Is your glass half full or half empty? Do you find something positive no matter what or only have negative thoughts? Does the way you think have an effect on your health?  POSITIVELY!

 

This is an easy question for me to answer personally. I have always been a “glass half full” kind of person.  No matter how bad you think things are or can be, there is always something good if you search hard enough. I may not always like what is going on around me, but I know deep down, there is also something good.

 

Being a pessimistic thinker can affect your over -all health and well being starting with your outlook on life. If you see partly cloudy skies, then you expect it to rain and maybe even cancel your plans. Then you might feel depressed that you can’t go outside. Studies have shown that pessimism has been linked to a decrease in physical functioning, mental health problems, pains and chronic illnesses.  With feelings of low self esteem this can lead to depression which can spiral to hostility, a poor diet, loss of sleep, weight gain, high blood pressure and ultimately a lower immune system.

 

When you view your glass half full, as an optimist, people tend to have a better outlook on life and work to take better care both physically and emotionally. This positive outlook will then assist with regular exercise, healthier diets, a lower risk of heart disease and cancer and better preventive care.  The overall benefits can include lower rates of depression, better immune system, better coping skills, lower stress levels and better overall psychological and physical well-being. A better immune system may assist in the prevention or treatment of Male Breast Cancer or any illness.

 

So how do you change or become an optimist?

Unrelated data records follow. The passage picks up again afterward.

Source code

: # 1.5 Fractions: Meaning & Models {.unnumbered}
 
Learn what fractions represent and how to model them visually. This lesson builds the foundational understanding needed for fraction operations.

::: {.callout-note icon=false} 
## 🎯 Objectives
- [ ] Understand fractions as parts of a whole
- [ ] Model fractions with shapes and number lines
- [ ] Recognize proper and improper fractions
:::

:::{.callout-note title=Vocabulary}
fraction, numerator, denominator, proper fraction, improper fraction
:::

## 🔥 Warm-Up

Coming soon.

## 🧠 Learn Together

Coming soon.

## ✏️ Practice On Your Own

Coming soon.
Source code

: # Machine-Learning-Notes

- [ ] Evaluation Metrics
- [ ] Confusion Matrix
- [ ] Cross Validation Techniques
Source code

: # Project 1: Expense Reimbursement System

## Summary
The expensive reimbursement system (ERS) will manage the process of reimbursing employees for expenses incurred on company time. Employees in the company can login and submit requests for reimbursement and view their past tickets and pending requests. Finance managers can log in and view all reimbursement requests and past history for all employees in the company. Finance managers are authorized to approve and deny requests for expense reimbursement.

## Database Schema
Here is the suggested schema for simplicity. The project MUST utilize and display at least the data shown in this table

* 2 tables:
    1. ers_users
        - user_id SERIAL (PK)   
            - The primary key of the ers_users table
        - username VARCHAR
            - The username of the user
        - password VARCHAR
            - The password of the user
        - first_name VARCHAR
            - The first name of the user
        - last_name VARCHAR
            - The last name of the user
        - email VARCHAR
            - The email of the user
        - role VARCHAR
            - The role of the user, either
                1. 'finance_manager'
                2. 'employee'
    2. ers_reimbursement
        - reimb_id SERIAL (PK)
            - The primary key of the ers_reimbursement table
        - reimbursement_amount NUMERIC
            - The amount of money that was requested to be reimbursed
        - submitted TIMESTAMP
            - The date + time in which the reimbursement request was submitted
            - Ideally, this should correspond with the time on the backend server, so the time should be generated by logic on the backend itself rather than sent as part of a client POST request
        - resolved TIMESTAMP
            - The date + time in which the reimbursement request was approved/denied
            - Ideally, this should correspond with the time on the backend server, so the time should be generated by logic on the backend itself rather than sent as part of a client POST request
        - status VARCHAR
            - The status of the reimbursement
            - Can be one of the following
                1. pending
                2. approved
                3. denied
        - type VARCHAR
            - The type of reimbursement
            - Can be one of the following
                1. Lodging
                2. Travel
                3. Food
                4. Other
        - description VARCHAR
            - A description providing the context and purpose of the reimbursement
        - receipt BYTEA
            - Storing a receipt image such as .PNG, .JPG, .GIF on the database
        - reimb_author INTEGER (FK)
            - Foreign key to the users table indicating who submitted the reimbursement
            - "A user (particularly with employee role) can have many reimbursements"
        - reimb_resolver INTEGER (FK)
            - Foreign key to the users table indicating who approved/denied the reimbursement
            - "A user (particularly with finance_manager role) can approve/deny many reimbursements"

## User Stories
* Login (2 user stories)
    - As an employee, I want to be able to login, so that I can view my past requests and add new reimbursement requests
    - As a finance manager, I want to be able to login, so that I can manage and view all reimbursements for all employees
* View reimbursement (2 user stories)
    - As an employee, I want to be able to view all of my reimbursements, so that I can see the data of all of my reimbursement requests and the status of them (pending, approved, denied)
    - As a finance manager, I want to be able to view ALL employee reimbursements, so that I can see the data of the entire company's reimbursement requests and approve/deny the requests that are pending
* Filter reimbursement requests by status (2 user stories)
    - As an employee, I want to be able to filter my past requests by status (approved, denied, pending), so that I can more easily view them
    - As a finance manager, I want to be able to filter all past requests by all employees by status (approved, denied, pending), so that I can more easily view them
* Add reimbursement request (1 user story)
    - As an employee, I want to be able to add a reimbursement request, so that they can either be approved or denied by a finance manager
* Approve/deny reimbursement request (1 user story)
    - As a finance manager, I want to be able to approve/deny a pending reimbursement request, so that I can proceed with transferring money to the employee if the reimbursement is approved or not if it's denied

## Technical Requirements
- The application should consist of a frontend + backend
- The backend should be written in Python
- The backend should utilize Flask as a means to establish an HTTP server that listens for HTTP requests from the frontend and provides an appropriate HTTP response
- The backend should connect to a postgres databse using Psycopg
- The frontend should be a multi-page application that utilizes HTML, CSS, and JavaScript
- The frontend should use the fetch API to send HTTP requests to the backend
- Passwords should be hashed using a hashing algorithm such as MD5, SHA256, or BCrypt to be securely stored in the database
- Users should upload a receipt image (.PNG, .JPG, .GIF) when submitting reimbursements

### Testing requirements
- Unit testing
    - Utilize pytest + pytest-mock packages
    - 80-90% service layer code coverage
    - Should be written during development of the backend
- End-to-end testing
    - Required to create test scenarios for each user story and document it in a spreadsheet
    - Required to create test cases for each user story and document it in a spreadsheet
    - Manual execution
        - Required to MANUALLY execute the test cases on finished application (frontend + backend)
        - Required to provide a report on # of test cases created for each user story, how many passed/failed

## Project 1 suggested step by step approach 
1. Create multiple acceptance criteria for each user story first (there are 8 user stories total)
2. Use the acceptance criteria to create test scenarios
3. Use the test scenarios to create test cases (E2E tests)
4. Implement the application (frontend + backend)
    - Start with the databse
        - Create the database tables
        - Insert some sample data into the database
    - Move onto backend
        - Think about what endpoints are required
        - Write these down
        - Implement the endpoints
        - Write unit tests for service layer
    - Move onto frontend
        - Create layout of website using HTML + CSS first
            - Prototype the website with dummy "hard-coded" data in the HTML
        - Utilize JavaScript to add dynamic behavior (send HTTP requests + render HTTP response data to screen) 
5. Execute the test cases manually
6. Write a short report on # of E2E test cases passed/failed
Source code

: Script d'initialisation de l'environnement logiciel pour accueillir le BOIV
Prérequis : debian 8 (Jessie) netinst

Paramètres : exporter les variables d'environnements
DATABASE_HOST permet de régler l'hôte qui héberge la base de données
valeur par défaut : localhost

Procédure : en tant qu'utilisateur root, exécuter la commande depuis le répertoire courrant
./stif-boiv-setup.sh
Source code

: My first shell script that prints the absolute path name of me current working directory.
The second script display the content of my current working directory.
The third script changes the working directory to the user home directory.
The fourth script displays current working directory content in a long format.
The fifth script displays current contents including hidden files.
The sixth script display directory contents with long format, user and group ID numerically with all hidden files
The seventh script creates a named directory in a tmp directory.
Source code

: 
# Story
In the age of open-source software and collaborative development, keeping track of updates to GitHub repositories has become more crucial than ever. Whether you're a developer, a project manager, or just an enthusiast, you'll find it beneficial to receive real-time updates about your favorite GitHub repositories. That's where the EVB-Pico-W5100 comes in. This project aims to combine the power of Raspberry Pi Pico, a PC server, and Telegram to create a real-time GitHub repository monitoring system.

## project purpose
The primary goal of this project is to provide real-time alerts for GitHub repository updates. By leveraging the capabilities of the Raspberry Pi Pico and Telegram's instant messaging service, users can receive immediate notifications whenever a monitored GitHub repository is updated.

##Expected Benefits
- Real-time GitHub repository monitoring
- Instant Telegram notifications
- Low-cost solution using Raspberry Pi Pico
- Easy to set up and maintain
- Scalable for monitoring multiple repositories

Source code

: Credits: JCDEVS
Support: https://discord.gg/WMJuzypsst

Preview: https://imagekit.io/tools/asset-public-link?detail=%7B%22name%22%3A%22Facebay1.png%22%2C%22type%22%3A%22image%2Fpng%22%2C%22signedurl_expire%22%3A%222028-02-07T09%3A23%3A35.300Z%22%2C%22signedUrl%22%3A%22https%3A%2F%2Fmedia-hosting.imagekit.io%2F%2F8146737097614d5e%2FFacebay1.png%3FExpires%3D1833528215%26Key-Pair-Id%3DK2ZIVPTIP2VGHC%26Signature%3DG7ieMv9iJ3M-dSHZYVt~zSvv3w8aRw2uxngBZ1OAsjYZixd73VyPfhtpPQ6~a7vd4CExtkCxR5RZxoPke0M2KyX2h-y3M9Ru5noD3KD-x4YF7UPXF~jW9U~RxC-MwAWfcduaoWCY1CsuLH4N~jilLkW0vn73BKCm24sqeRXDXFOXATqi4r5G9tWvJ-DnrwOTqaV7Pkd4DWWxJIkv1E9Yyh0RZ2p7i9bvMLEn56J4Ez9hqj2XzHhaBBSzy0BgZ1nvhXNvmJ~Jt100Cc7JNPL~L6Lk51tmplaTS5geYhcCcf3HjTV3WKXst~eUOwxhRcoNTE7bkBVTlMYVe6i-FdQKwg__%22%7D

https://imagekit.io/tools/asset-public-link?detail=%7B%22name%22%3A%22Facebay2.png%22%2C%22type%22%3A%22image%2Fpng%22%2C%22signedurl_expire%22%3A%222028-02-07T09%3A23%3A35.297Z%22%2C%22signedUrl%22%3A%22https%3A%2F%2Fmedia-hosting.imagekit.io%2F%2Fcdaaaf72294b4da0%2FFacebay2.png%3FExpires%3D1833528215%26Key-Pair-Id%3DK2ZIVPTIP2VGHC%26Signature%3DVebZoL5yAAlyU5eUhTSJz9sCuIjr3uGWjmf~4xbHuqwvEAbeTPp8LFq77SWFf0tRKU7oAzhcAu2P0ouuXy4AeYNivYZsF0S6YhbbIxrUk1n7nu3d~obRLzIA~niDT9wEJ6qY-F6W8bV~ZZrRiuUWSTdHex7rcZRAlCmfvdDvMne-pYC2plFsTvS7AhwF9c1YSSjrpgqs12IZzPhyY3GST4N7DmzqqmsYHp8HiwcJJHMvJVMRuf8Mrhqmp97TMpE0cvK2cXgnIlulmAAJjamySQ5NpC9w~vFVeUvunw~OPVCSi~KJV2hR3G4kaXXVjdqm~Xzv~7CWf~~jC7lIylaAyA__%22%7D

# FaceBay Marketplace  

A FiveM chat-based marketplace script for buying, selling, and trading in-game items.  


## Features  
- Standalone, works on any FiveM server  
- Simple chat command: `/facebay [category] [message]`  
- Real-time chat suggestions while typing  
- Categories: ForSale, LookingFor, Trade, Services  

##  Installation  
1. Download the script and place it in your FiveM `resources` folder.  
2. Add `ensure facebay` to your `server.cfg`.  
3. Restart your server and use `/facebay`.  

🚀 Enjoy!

The first step is to create positive thoughts which can be assisted through meditation or spiritual guide books. This doesn’t mean you shouldn’t be a realist, but how you approach a situation, the thoughts you have to identify and resolve life’s difficulties will make the difference. Martin Seligman, a psychologist at the Positive Psychology Center at the University of Pennsylvania has even gone so far as to create an optimism test and believes the re-thinking process to be as easy as ABCDE.

 

In order to make changes to the way you think, you must first identify what areas of negative thoughts you need to make the most changes to; is it work, relationships, your health or your own self esteem? Check in with yourself and be aware of your (negative) thought and how you can change it to be a positive one. Surround yourself with positive people as they will be more helpful, offer good advice and be supportive. Most importantly, remember to laugh, especially during challenging times. You’ll feel less stressed!

 

So are the skies partly cloudy and you’re expecting rain or partly sunny with a day filled with sunshine? Is any percentage of rain a reason not to plan an outdoor activity or do you plan and hope the weather holds out? I choose to plan and hope for the best, and if it rains while I’m outside, then I might get a little wet, but hopefully I also brought my umbrella, just in case!